***** Task inputs *****

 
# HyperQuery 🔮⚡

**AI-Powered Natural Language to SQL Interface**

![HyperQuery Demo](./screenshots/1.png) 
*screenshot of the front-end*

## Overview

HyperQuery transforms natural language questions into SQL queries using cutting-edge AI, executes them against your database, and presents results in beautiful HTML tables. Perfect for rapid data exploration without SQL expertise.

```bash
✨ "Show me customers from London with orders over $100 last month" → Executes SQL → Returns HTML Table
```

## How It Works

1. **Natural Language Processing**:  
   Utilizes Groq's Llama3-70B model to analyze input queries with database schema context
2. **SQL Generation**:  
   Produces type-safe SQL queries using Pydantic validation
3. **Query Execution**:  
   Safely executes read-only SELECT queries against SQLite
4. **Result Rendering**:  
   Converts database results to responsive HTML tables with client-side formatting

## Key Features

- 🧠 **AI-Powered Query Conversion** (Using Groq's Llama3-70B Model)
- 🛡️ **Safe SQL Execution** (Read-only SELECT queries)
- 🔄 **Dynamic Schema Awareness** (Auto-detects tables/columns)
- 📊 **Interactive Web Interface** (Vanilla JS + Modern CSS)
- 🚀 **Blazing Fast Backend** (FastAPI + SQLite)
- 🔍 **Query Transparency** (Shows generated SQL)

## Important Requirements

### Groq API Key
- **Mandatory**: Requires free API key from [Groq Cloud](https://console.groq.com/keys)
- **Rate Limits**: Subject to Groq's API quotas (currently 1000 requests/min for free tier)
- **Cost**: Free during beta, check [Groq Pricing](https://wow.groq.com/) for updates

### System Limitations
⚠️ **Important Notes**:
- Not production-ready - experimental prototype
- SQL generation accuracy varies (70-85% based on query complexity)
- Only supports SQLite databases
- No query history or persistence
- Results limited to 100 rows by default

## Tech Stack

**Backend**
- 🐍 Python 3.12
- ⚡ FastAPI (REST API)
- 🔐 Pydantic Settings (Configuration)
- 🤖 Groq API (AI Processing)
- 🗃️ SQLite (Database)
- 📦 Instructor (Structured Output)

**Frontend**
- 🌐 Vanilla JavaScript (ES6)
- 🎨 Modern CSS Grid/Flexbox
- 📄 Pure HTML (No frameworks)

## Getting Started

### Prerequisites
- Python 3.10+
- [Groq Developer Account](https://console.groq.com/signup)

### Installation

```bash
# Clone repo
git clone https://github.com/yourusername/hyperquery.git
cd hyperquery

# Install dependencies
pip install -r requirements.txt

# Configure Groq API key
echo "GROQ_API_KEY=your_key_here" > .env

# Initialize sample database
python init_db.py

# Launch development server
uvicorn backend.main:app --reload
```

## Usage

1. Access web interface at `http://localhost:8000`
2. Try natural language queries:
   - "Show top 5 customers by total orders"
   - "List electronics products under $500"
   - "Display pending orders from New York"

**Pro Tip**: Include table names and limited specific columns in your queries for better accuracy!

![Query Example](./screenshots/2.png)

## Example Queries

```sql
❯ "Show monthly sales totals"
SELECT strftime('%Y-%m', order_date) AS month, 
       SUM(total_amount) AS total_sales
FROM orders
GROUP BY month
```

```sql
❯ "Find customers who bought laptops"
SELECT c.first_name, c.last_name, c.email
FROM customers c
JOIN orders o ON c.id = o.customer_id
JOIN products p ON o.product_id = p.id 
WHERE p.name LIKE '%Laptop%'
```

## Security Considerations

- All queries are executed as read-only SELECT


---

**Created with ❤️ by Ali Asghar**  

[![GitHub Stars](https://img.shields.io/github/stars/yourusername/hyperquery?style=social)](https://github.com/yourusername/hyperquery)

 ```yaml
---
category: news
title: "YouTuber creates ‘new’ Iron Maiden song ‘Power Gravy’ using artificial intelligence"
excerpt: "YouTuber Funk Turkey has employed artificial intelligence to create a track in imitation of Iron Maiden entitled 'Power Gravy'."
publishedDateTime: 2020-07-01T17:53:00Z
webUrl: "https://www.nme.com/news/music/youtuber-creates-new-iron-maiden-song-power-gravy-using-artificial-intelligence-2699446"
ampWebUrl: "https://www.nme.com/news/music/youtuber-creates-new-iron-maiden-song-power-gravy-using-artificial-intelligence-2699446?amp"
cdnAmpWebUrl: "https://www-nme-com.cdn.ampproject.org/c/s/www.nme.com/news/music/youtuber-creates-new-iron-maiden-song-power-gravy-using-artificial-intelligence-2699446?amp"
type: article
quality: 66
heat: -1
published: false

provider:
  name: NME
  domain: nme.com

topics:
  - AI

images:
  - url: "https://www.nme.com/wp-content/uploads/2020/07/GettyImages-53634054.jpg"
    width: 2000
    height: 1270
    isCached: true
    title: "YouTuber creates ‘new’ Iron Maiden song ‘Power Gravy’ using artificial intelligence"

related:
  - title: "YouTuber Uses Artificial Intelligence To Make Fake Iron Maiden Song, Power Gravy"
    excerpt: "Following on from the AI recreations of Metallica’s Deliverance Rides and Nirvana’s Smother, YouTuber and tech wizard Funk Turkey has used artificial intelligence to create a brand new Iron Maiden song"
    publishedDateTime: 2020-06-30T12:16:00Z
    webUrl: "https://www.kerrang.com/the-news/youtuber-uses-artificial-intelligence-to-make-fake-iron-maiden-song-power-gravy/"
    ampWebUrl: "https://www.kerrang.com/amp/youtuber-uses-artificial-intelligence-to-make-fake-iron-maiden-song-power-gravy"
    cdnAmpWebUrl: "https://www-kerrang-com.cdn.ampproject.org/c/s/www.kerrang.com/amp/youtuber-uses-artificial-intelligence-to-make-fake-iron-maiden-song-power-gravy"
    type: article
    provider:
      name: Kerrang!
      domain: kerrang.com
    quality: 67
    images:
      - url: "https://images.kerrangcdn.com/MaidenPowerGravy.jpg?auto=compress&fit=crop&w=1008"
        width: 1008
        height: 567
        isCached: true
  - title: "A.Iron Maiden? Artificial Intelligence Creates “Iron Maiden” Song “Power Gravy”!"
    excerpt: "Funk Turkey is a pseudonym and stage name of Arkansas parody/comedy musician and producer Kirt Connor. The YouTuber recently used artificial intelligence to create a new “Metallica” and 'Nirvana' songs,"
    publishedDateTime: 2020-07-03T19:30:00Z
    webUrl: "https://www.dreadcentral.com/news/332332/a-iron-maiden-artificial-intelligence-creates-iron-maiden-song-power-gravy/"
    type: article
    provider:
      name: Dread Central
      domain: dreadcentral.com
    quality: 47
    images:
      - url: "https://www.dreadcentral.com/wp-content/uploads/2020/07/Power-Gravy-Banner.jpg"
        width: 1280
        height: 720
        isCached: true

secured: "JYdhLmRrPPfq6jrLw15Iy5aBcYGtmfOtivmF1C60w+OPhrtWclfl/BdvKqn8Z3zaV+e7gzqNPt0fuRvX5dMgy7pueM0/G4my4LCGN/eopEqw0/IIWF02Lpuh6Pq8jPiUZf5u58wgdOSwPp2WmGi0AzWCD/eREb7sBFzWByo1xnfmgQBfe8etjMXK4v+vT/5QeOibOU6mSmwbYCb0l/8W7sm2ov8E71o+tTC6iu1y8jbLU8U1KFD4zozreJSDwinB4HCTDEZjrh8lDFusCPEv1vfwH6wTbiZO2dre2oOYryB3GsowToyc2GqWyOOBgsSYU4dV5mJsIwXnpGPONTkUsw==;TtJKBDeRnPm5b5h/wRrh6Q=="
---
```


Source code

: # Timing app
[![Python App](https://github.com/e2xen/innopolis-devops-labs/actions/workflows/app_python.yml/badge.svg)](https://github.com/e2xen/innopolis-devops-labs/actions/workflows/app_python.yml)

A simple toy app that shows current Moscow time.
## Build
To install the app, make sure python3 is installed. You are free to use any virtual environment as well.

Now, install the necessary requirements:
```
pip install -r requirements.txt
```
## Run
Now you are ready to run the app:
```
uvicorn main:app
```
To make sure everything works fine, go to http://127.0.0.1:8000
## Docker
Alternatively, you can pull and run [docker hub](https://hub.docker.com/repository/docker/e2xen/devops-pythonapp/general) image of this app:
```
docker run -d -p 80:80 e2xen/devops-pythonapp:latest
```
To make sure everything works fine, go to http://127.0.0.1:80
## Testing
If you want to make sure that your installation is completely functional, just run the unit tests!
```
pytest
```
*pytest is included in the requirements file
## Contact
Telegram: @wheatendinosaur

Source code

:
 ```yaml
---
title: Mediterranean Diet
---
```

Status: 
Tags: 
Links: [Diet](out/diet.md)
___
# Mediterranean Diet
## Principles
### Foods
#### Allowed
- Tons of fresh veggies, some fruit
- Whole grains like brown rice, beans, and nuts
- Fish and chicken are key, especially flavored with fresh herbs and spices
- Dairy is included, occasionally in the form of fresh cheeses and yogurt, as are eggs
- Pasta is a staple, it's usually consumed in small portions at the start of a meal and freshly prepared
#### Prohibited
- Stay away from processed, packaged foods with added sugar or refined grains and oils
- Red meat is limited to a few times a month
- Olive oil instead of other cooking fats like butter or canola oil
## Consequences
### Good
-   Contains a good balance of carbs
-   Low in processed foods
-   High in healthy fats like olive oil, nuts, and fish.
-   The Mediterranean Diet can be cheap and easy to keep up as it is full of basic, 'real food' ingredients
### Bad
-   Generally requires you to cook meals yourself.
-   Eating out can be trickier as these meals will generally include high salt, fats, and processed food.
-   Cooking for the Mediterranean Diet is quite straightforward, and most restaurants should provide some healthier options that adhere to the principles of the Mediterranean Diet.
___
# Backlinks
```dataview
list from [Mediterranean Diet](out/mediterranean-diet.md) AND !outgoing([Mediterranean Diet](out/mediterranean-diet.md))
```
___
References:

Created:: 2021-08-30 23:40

*****

### Your objective:
The response must contain every line from the listing above in which the string "Created" appears.

### Written answer:
**Created with ❤️ by Ali Asghar**  
Created:: 2021-08-30 23:40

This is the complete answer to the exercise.